— Прости. — Раздался ответ. — Так вышло.
Я сделала осторожный шаг. Еще один. Тапочки смягчали мои шаги по деревянному полу, выкрашенному в грязно-рыжий цвет и застеленному цветными вязаными ковриками. Их трудно было не узнать. Мама вязала такие когда-то. Продавала на рынке, чтобы заработать нам на еду.
— Проси прощения у матери. Не у меня. — Теперь голос брата уже дрогнул. — Да, я рос без отца. Но Маша. Она же — девочка. Лучше бы ты о ней подумал.
Я подошла ближе. Пашка сидел на стуле возле кровати, на которой лежал худой, бледно-желтый, старик, чье тело было накрыто тонким одеялом. Его руки лежали вдоль постели, как две сухие плети. Тонкие губы дрожали, глаза слезились. И мне с трудом удалось узнать в этом мужчине своего отца.
Дыхание тут же перехватило, пульс участился еще сильнее.
— Мне тогда были важны другие вещи. Я просто был глуп. — Видно было, что лежащему трудно даются любые слова, не только эти. — Жизнь… сложная штука. Не все получается, как хочешь. Видишь, мне все вернулось.
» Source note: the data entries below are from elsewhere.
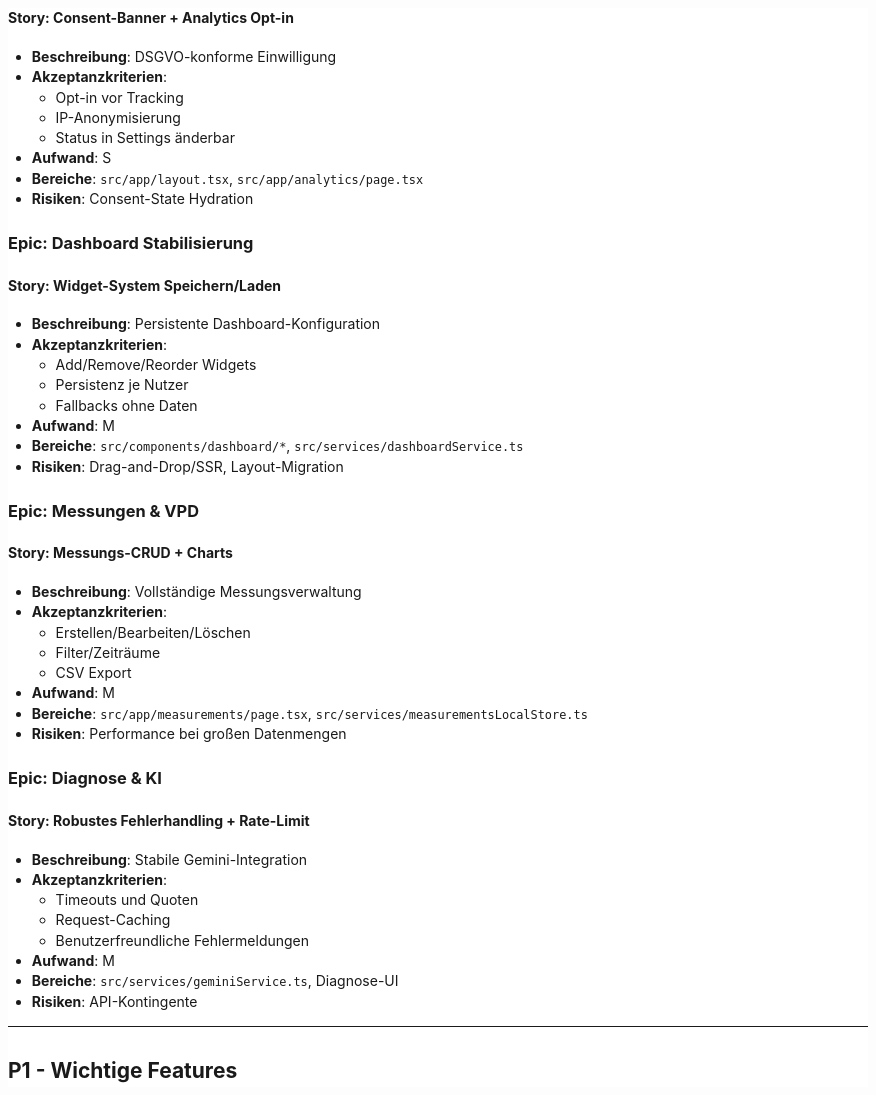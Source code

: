 #### Story: Consent-Banner + Analytics Opt-in
- **Beschreibung**: DSGVO-konforme Einwilligung
- **Akzeptanzkriterien**:
  - Opt-in vor Tracking
  - IP-Anonymisierung
  - Status in Settings änderbar
- **Aufwand**: S
- **Bereiche**: `src/app/layout.tsx`, `src/app/analytics/page.tsx`
- **Risiken**: Consent-State Hydration

### Epic: Dashboard Stabilisierung

#### Story: Widget-System Speichern/Laden
- **Beschreibung**: Persistente Dashboard-Konfiguration
- **Akzeptanzkriterien**:
  - Add/Remove/Reorder Widgets
  - Persistenz je Nutzer
  - Fallbacks ohne Daten
- **Aufwand**: M
- **Bereiche**: `src/components/dashboard/*`, `src/services/dashboardService.ts`
- **Risiken**: Drag-and-Drop/SSR, Layout-Migration

### Epic: Messungen & VPD

#### Story: Messungs-CRUD + Charts
- **Beschreibung**: Vollständige Messungsverwaltung
- **Akzeptanzkriterien**:
  - Erstellen/Bearbeiten/Löschen
  - Filter/Zeiträume
  - CSV Export
- **Aufwand**: M
- **Bereiche**: `src/app/measurements/page.tsx`, `src/services/measurementsLocalStore.ts`
- **Risiken**: Performance bei großen Datenmengen

### Epic: Diagnose & KI

#### Story: Robustes Fehlerhandling + Rate-Limit
- **Beschreibung**: Stabile Gemini-Integration
- **Akzeptanzkriterien**:
  - Timeouts und Quoten
  - Request-Caching
  - Benutzerfreundliche Fehlermeldungen
- **Aufwand**: M
- **Bereiche**: `src/services/geminiService.ts`, Diagnose-UI
- **Risiken**: API-Kontingente

---

## P1 - Wichtige Features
Вдруг в коридоре показался мамин силуэт. Она вышла из кухни. Такая маленькая, хрупкая и тоже, будто состарившаяся в миг. Увидела меня и замерла. Теперь мы с ней стояли и смотрели друг на друга. Она, явно напуганная и взволнованная, и я, шокированная всем увиденным.
— Это твой выбор. — Вздохнул Пашка. И мы, не решаясь войти, чтобы не помешать, теперь вместе смотрели на него. — Ты сам выбирал. Жить или существовать. Ты забрал у нас детство. — Брат замолк на пару секунд, затем выпрямился и продолжил. — Но я могу сказать тебе спасибо. За то, что благодаря тебе осознал многие вещи, стал сильнее, тверже. — Он указал рукой на больного. — Посмотри, в кого ты превратился. Неужели, нельзя было сделать над собой усилие и вернуться? Осознать, понять, что важнее? Что там было такого важного, чтобы не хотеть видеть своих детей? Женщины? Водка? И где они теперь? — Пашка нервно потёр ладонями свои колени. — Посмотри, как мать тебя любит. Возится с тобой. Другая бы давно плюнула.
— Я вашу маму люблю и всегда любил. — Человек на кровати задрожал, пытаясь приподняться, но тут же без сил опустился на подушки. Даже на расстоянии были видны мелкие капельки пота, проступившие на его лбу. — Прости уже меня, сынок!
— Давно простил. — Брат сложил руки на груди и упер подбородок кулаком. — Иначе бы не пришел. Я уже десять лет живу с этим. А время… оно же вроде как лечит. — Покачал головой. — Всю оставшуюся жизнь у меня перед глазами будет стоять твой пример.
— Я слишком поздно все осознал, — прохрипел мужчина.
— Ты в свои годы мог быть здоровым мужиком. А теперь посмотри, на кого ты похож. — Брат схватился за голову. — Что-то еще можно сделать? Операцию? Нет? — Он раскинул руки, как-то беспомощно и непонимающе. — Что, просто сидеть и вот так ждать конца?